Vocales de mesa

En definitiva, la figura del vocal de mesa constituye un factor clave en una elección, ya que se trata de la misma ciudadanía que debe velar por la rectitud de la parte sustantiva del proceso, esto es, recibir y contar los votos.

10 Octubre 2016   7   Editorial   Gustavo Alvarado

En fecha reciente, el Servicio Electoral designó a los vocales de mesa y sus reemplazantes que se harán cargo del proceso eleccionario municipal. Se trata de una función clave, no sólo porque sean ellos quienes reciban a los votantes y los sufragios, sino también debido a que el rol ciudadano es importante para la democracia.
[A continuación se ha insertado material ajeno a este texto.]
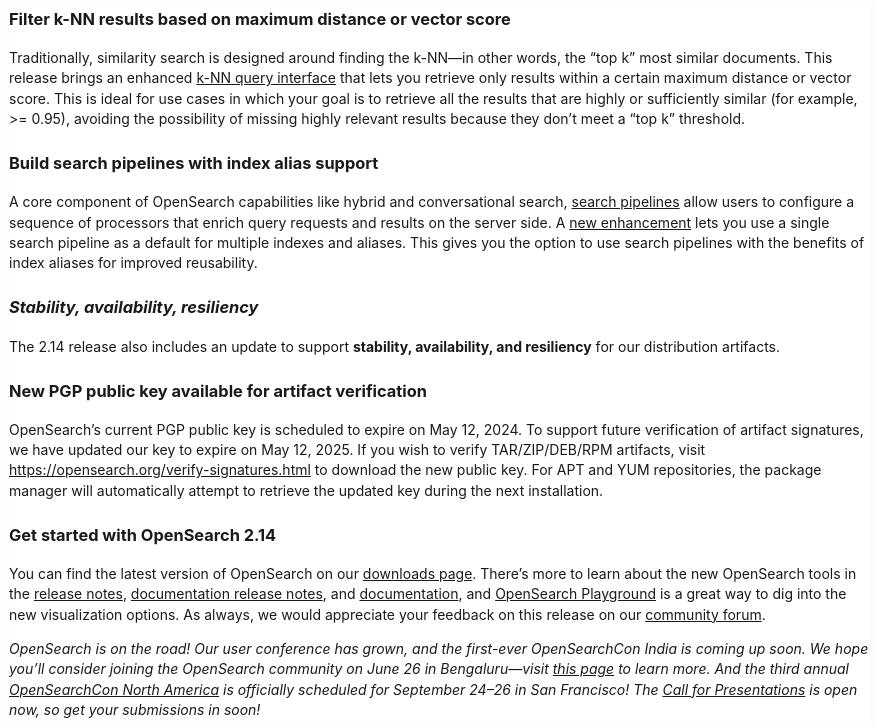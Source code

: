 ### Filter k-NN results based on maximum distance or vector score
Traditionally, similarity search is designed around finding the k-NN—in other words, the “top k” most similar documents. This release brings an enhanced [k-NN query interface](https://opensearch.org/docs/latest/search-plugins/knn/radial-search-knn/) that lets you retrieve only results within a certain maximum distance or vector score. This is ideal for use cases in which your goal is to retrieve all the results that are highly or sufficiently similar (for example, >= 0.95), avoiding the possibility of missing highly relevant results because they don’t meet a “top k” threshold.

### Build search pipelines with index alias support
A core component of OpenSearch capabilities like hybrid and conversational search, [search pipelines](https://opensearch.org/docs/latest/search-plugins/search-pipelines/index/) allow users to configure a sequence of processors that enrich query requests and results on the server side. A [new enhancement](https://opensearch.org/docs/latest/search-plugins/search-pipelines/using-search-pipeline/) lets you use a single search pipeline as a default for multiple indexes and aliases. This gives you the option to use search pipelines with the benefits of index aliases for improved reusability.

### _Stability, availability, resiliency_
The 2.14 release also includes an update to support **stability, availability, and resiliency** for our distribution artifacts.

### New PGP public key available for artifact verification
OpenSearch’s current PGP public key is scheduled to expire on May 12, 2024. To support future verification of artifact signatures, we have updated our key to expire on May 12, 2025. If you wish to verify TAR/ZIP/DEB/RPM artifacts, visit https://opensearch.org/verify-signatures.html to download the new public key. For APT and YUM repositories, the package manager will automatically attempt to retrieve the updated key during the next installation.

### Get started with OpenSearch 2.14
You can find the latest version of OpenSearch on our [downloads page](https://opensearch.org/downloads.html). There’s more to learn about the new OpenSearch tools in the [release notes](https://github.com/opensearch-project/opensearch-build/blob/main/release-notes/opensearch-release-notes-2.14.0.md), [documentation release notes](https://github.com/opensearch-project/documentation-website/blob/main/release-notes/opensearch-documentation-release-notes-2.14.0.md/), and [documentation](https://opensearch.org/docs/latest/), and [OpenSearch Playground](https://playground.opensearch.org/app/home#/) is a great way to dig into the new visualization options. As always, we would appreciate your feedback on this release on our [community forum](https://forum.opensearch.org/).
 

*OpenSearch is on the road! Our user conference has grown, and the first-ever OpenSearchCon India is coming up soon. We hope you’ll consider joining the OpenSearch community on June 26 in Bengaluru—visit* [*this page*](https://opensearch.org/events/opensearchcon/2024/india/index.html) *to learn more. And the third annual* [*OpenSearchCon North America*](https://opensearch.org/events/opensearchcon/2024/north-america/index.html) *is officially scheduled for September 24–26 in San Francisco! The* [*Call for Presentations*](https://opensearch.org/events/opensearchcon/2024/north-america/cfp.html) *is open now, so get your submissions in soon!*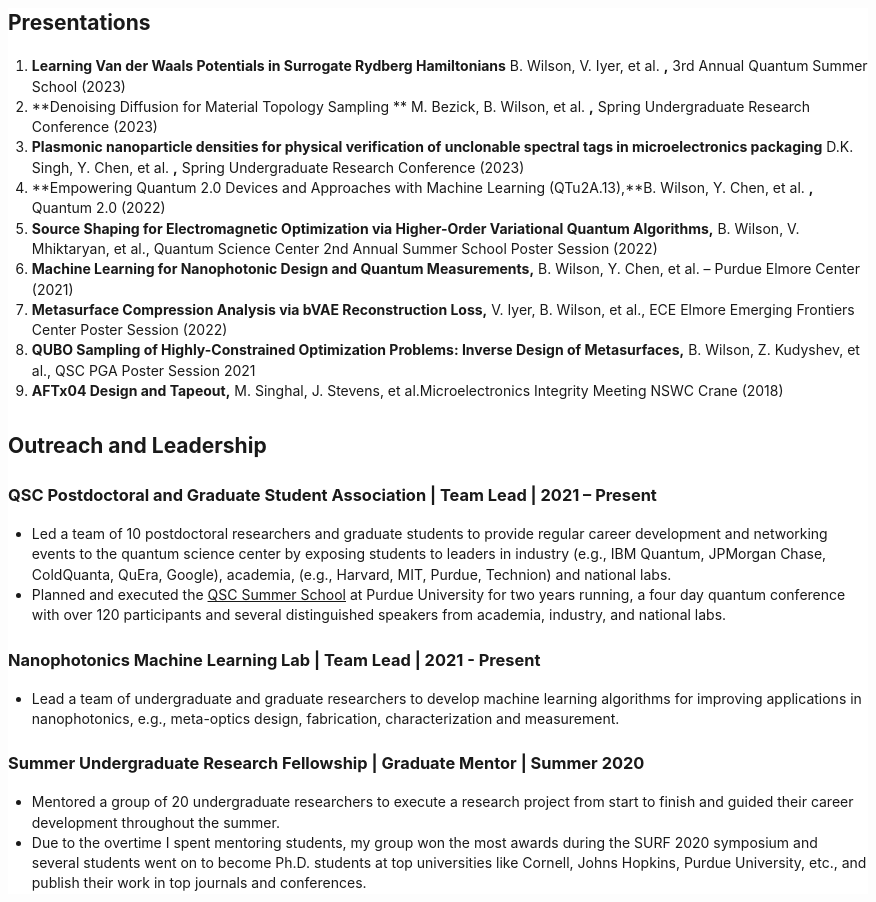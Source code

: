 ##  Presentations

1. **Learning Van der Waals Potentials in Surrogate Rydberg Hamiltonians** B. Wilson, V. Iyer, et al. **,** 3rd Annual Quantum Summer School (2023)
1. **Denoising Diffusion for Material Topology Sampling ** M. Bezick, B. Wilson, et al. **,** Spring Undergraduate Research Conference (2023)
1. **Plasmonic nanoparticle densities for physical verification of unclonable spectral tags in microelectronics packaging** D.K. Singh, Y. Chen, et al. **,** Spring Undergraduate Research Conference (2023)
1. **Empowering Quantum 2.0 Devices and Approaches with Machine Learning (QTu2A.13),**B. Wilson, Y. Chen, et al. **,** Quantum 2.0 (2022)
2. **Source Shaping for Electromagnetic Optimization via Higher-Order Variational Quantum Algorithms,** B. Wilson, V. Mhiktaryan, et al., Quantum Science Center 2nd Annual Summer School Poster Session (2022)
3. **Machine Learning for Nanophotonic Design and Quantum Measurements,** B. Wilson, Y. Chen, et al. – Purdue Elmore Center (2021)
4. **Metasurface Compression Analysis via bVAE Reconstruction Loss,** V. Iyer, B. Wilson, et al., ECE Elmore Emerging Frontiers Center Poster Session (2022)
5. **QUBO Sampling of Highly-Constrained Optimization Problems: Inverse Design of Metasurfaces,** B. Wilson, Z. Kudyshev, et al., QSC PGA Poster Session 2021
6. **AFTx04 Design and Tapeout,** M. Singhal, J. Stevens, et al.Microelectronics Integrity Meeting NSWC Crane (2018)

##  Outreach and Leadership

### QSC Postdoctoral and Graduate Student Association | Team Lead | 2021 – Present

- Led a team of 10 postdoctoral researchers and graduate students to provide regular career development and networking events to the quantum science center by exposing students to leaders in industry (e.g., IBM Quantum, JPMorgan Chase, ColdQuanta, QuEra, Google), academia, (e.g., Harvard, MIT, Purdue, Technion) and national labs.
- Planned and executed the [QSC Summer School](https://www.ornl.gov/news/quantum-science-center-concludes-second-annual-summer-school-style) at Purdue University for two years running, a four day quantum conference with over 120 participants and several distinguished speakers from academia, industry, and national labs.

### Nanophotonics Machine Learning Lab | Team Lead | 2021 - Present

- Lead a team of undergraduate and graduate researchers to develop machine learning algorithms for improving applications in nanophotonics, e.g., meta-optics design, fabrication, characterization and measurement.

### Summer Undergraduate Research Fellowship | Graduate Mentor | Summer 2020

- Mentored a group of 20 undergraduate researchers to execute a research project from start to finish and guided their career development throughout the summer.
- Due to the overtime I spent mentoring students, my group won the most awards during the SURF 2020 symposium and several students went on to become Ph.D. students at top universities like Cornell, Johns Hopkins, Purdue University, etc., and publish their work in top journals and conferences.
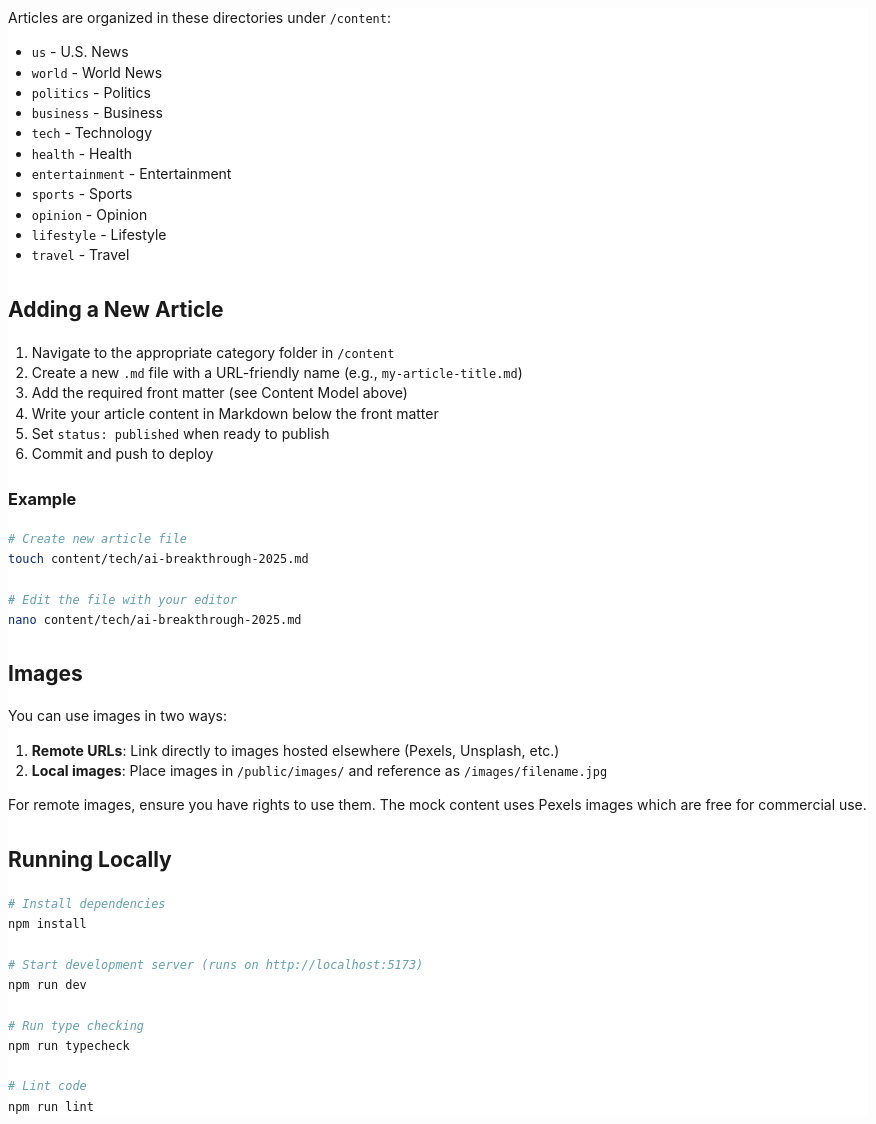 Articles are organized in these directories under `/content`:

- `us` - U.S. News
- `world` - World News
- `politics` - Politics
- `business` - Business
- `tech` - Technology
- `health` - Health
- `entertainment` - Entertainment
- `sports` - Sports
- `opinion` - Opinion
- `lifestyle` - Lifestyle
- `travel` - Travel

## Adding a New Article

1. Navigate to the appropriate category folder in `/content`
2. Create a new `.md` file with a URL-friendly name (e.g., `my-article-title.md`)
3. Add the required front matter (see Content Model above)
4. Write your article content in Markdown below the front matter
5. Set `status: published` when ready to publish
6. Commit and push to deploy

### Example

```bash
# Create new article file
touch content/tech/ai-breakthrough-2025.md

# Edit the file with your editor
nano content/tech/ai-breakthrough-2025.md
```

## Images

You can use images in two ways:

1. **Remote URLs**: Link directly to images hosted elsewhere (Pexels, Unsplash, etc.)
2. **Local images**: Place images in `/public/images/` and reference as `/images/filename.jpg`

For remote images, ensure you have rights to use them. The mock content uses Pexels images which are free for commercial use.

## Running Locally

```bash
# Install dependencies
npm install

# Start development server (runs on http://localhost:5173)
npm run dev

# Run type checking
npm run typecheck

# Lint code
npm run lint
```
En términos prácticos, los vocales tienen como responsabilidad instalar las mesas de votación, entregar los votos a los ciudadanos, así como cuidar por el orden y formalismo del acto, resolviendo cualquier consulta que tengan los votantes. Luego deben realizar la apertura de las respectivas urnas y contar los votos en forma pública.

Para ello, los vocales deben presentarse en la fechad de la votación para comenzar el proceso. A la vez, tendrá que concurrir un día antes para ensayar, ocasión en que será debidamente capacitado por expertos del Servicio Electoral. Si la persona se repite por más de una vocación, estará excluido de esa obligación.

Las personas que no acudan a cumplir con sus funciones de vocal y no se hayan excusado de manera justificada, incurrirán en una infracción electoral que puede acarrear una sanción de 2 a 8 UTM a beneficio municipal. Dicha multa será resuelta por el respectivo Juzgado de Policía Local, luego de escuchar a la persona.

Ahora bien, actualmente cada vocal recibe un bono de dos tercios de unidad de fomento por sus labores, monto que no es imponible ni tributable, ya que no constituye salario. En todo caso, dicho monto se incrementa en caso que los vocales sean nuevos y acudan debidamente a la jornada previa de capacitación.

En definitiva, la figura del vocal de mesa constituye un factor clave en una elección, ya que se trata de la misma ciudadanía que debe velar por la rectitud de la parte sustantiva del proceso, esto es, recibir y contar los votos. Es decir, es la propia ciudadanía que supervigila que la decisión popular se refleje en el resultado.

Y además se entrega una pequeña compensación económica. Es decir, la ciudadanía le devuelve al vocal su esfuerzo personal. Ello es, sin duda, mucho mejor que dicha labor la cumplan funcionarios de algún servicio público o personas voluntarias, por cuanto ello podría acarrear el riesgo de intervención para fines particulares.

Lo que sí puede y debe modificarse o avanzar hacia ese objetivo, es incorporar la tecnología al proceso eleccionario, en específico, a la votación misma de la población. Ello ocurre en otros países, donde las personas sufragan ante un computador, evitando el riesgo de anular y facilitando sustantivamente el conteo posterior.

Si ello se implementa en países como Chile, los resultados se conocerían en forma casi inmediata, una vez cerradas las primeras mesas. Además se evitaría el error humano, algo que puede incluso obligar a efectuar sucesivos reconteos de los votos, además de la revisión por los colegios escrutadores y tribunales electorales.

En definitiva, la figura del vocal de mesa es y será muy importante, por lo cual, la opinión pública debe velar porque dicho personaje cuente cada vez con mayor reconocimiento social. Pero además es necesario incorporar la tecnología al proceso, facilitando el proceso posterior y entregando resultados con mayor validez estadística.